Hundreds of years before a certain pop star pranced around on stage in leather hot-pants and sang "I'm a Slave 4 U," cheesy poets everywhere were saying stuff like "Hey girl—I'm a slave to your love." This idea comes from the courtly love tradition, where male lovers express their devotion by acting like willing servants. In Sonnet 133, Shakespeare gives the convention a shout-out, but then he twists it into something hideous and depressing. When the speaker accuses his mistress of enslaving him and his friend, he's using a metaphor to show how completely powerless the two men feel in the love triangle. He's also accusing his mistress of being degrading and abusive. The overall point? Bad love can feel like bondage, especially when one person has the upper hand and is especially cruel.
Lines 3-4: This is where the speaker says it's bad enough that his mistress "torture[s]" him, but now she's gone and turned his friend into a "slave to slavery," too. Translation: he and his friend are totally whipped. And, in case we didn't get it, the speaker uses repetition—"slave to slavery"—to emphasize his point. Like we said, in the courtly love tradition, dudes are always pretending to be the willing servants of their ladies. But, here, the ugly phrase "slave to slavery" tells us that the speaker and his pal are NOT willing participants in this love triangle and have zero control. So, the phrase "slave to slavery" also has some other possible meanings that you should know about: 1) It could refer to someone who is addicted to a degrading position. (So, maybe our speaker and his friend are both addicted to being with a woman who treats them like garbage?) 2) It could refer to the slave of a person who's got lousy morals and/or has a bad reputation or low social standing. (It's possible the speaker and his friend are acting like "slaves" to a woman who is no better than a lowly slave herself.) 3) It could refer to someone who is forced to do hard labor—as in, the sexual kind. (So, it's possible our speaker is making a reference to his mistress' physical demands in the bedroom.)

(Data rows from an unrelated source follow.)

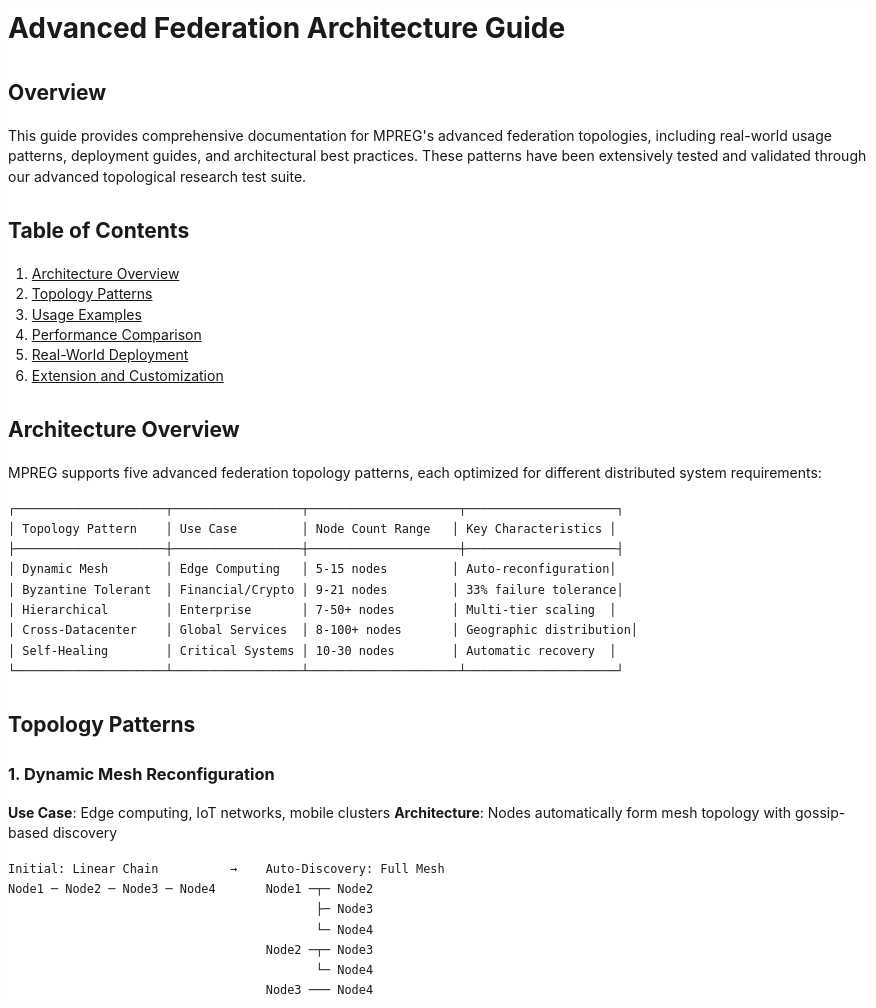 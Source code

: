 # Advanced Federation Architecture Guide

## Overview

This guide provides comprehensive documentation for MPREG's advanced federation topologies, including real-world usage patterns, deployment guides, and architectural best practices. These patterns have been extensively tested and validated through our advanced topological research test suite.

## Table of Contents

1. [Architecture Overview](#architecture-overview)
2. [Topology Patterns](#topology-patterns)
3. [Usage Examples](#usage-examples)
4. [Performance Comparison](#performance-comparison)
5. [Real-World Deployment](#real-world-deployment)
6. [Extension and Customization](#extension-and-customization)

## Architecture Overview

MPREG supports five advanced federation topology patterns, each optimized for different distributed system requirements:

```
┌─────────────────────┬──────────────────┬─────────────────────┬─────────────────────┐
│ Topology Pattern    │ Use Case         │ Node Count Range   │ Key Characteristics │
├─────────────────────┼──────────────────┼─────────────────────┼─────────────────────┤
│ Dynamic Mesh        │ Edge Computing   │ 5-15 nodes         │ Auto-reconfiguration│
│ Byzantine Tolerant  │ Financial/Crypto │ 9-21 nodes         │ 33% failure tolerance│
│ Hierarchical        │ Enterprise       │ 7-50+ nodes        │ Multi-tier scaling  │
│ Cross-Datacenter    │ Global Services  │ 8-100+ nodes       │ Geographic distribution│
│ Self-Healing        │ Critical Systems │ 10-30 nodes        │ Automatic recovery  │
└─────────────────────┴──────────────────┴─────────────────────┴─────────────────────┘
```

## Topology Patterns

### 1. Dynamic Mesh Reconfiguration

**Use Case**: Edge computing, IoT networks, mobile clusters
**Architecture**: Nodes automatically form mesh topology with gossip-based discovery

```
Initial: Linear Chain          →    Auto-Discovery: Full Mesh
Node1 ─ Node2 ─ Node3 ─ Node4       Node1 ─┬─ Node2
                                           ├─ Node3
                                           └─ Node4
                                    Node2 ─┬─ Node3
                                           └─ Node4
                                    Node3 ─── Node4
```
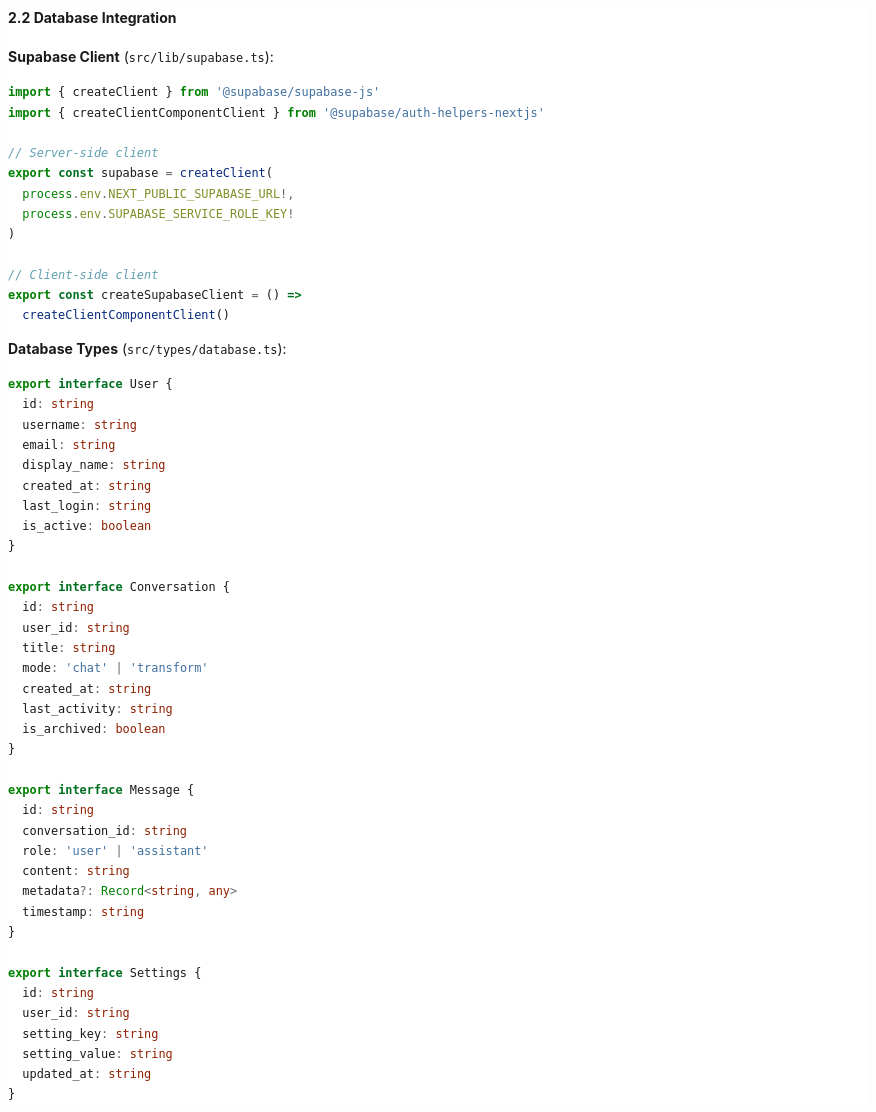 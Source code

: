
 ```bash
```

#### **2.2 Database Integration**
**Supabase Client** (`src/lib/supabase.ts`):
```typescript
import { createClient } from '@supabase/supabase-js'
import { createClientComponentClient } from '@supabase/auth-helpers-nextjs'

// Server-side client
export const supabase = createClient(
  process.env.NEXT_PUBLIC_SUPABASE_URL!,
  process.env.SUPABASE_SERVICE_ROLE_KEY!
)

// Client-side client
export const createSupabaseClient = () =>
  createClientComponentClient()
```

**Database Types** (`src/types/database.ts`):
```typescript
export interface User {
  id: string
  username: string
  email: string
  display_name: string
  created_at: string
  last_login: string
  is_active: boolean
}

export interface Conversation {
  id: string
  user_id: string
  title: string
  mode: 'chat' | 'transform'
  created_at: string
  last_activity: string
  is_archived: boolean
}

export interface Message {
  id: string
  conversation_id: string
  role: 'user' | 'assistant'
  content: string
  metadata?: Record<string, any>
  timestamp: string
}

export interface Settings {
  id: string
  user_id: string
  setting_key: string
  setting_value: string
  updated_at: string
}
```
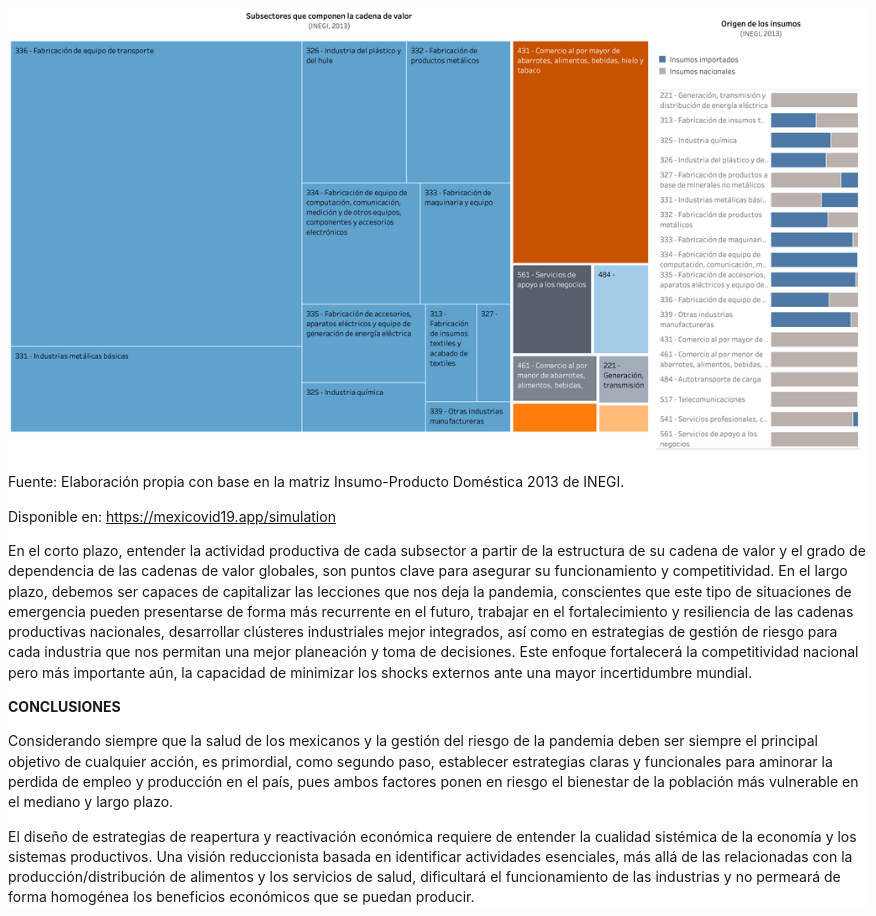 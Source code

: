 ![A screenshot of a social media post Description automatically generated](https://github.com/mexicovid/MexiCovidResearch/blob/master/Media/18_reactivacion/image3.png?raw=true)

Fuente: Elaboración propia con base en la matriz Insumo-Producto
Doméstica 2013 de INEGI.

Disponible en: <https://mexicovid19.app/simulation>

En el corto plazo, entender la actividad productiva de cada subsector a
partir de la estructura de su cadena de valor y el grado de dependencia
de las cadenas de valor globales, son puntos clave para asegurar su
funcionamiento y competitividad. En el largo plazo, debemos ser capaces
de capitalizar las lecciones que nos deja la pandemia, conscientes que
este tipo de situaciones de emergencia pueden presentarse de forma más
recurrente en el futuro, trabajar en el fortalecimiento y resiliencia de
las cadenas productivas nacionales, desarrollar clústeres industriales
mejor integrados, así como en estrategias de gestión de riesgo para cada
industria que nos permitan una mejor planeación y toma de decisiones.
Este enfoque fortalecerá la competitividad nacional pero más importante
aún, la capacidad de minimizar los shocks externos ante una mayor
incertidumbre mundial.

**CONCLUSIONES**

Considerando siempre que la salud de los mexicanos y la gestión del
riesgo de la pandemia deben ser siempre el principal objetivo de
cualquier acción, es primordial, como segundo paso, establecer
estrategias claras y funcionales para aminorar la perdida de empleo y
producción en el país, pues ambos factores ponen en riesgo el bienestar
de la población más vulnerable en el mediano y largo plazo.

El diseño de estrategias de reapertura y reactivación económica requiere
de entender la cualidad sistémica de la economía y los sistemas
productivos. Una visión reduccionista basada en identificar actividades
esenciales, más allá de las relacionadas con la producción/distribución
de alimentos y los servicios de salud, dificultará el funcionamiento de
las industrias y no permeará de forma homogénea los beneficios
económicos que se puedan producir.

Lines 5-6: The speaker doesn't use the words "slave" or "slavery" here, but he does say his mistress has "taken" him from himself and has "engrossed" his friend, too. Given the reference to slavery in the previous lines, the word "taken" can imply that he's been taken, or forced, into servitude. The word "engrossed" means to take possession of, so we get the feeling that the mistress owns the friend like some kind of commodity (a.k.a. a slave).
Lines 13-14: This is where the Speaker says "I [...] perforce am thine." "Perforce" means "of necessity," so he's saying he belongs to her and there's nothing he can do about it. But, did you notice how the term "perforce" has the word "force" in it? It reminds us that the speaker is completely powerless and that his mistress has got the upper hand.